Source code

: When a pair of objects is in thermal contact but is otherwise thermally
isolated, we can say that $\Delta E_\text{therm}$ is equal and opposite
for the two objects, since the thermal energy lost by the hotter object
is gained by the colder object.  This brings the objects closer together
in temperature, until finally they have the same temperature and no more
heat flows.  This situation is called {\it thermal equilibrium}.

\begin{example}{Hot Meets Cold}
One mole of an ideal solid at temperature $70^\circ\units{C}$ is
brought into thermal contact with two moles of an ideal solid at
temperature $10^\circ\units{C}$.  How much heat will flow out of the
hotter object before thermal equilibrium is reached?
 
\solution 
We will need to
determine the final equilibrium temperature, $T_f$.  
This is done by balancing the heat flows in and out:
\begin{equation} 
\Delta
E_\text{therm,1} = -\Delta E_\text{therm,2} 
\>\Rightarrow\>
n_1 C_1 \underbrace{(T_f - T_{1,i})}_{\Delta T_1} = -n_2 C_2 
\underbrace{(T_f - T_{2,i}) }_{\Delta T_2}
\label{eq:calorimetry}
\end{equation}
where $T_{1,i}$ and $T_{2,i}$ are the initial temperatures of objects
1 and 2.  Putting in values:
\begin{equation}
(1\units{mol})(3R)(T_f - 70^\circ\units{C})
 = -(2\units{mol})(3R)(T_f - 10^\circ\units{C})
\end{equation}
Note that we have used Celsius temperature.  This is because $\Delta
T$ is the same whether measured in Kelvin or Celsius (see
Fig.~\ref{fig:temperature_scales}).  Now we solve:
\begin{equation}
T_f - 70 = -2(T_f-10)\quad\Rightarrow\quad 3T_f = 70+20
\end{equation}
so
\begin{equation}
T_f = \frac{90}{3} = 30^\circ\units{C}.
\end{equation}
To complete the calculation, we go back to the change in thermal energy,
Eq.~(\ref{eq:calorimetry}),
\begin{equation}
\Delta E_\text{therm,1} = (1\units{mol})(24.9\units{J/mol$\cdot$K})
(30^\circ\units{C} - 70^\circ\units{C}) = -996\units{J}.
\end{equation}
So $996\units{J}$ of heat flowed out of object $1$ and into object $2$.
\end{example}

------------------------------------------------------------------------

## [What you are asked to do]
The expected answer holds each line from the listing above where the string "example" is present.

## [Solved exercise]
\begin{example}{Hot Meets Cold}
\end{example}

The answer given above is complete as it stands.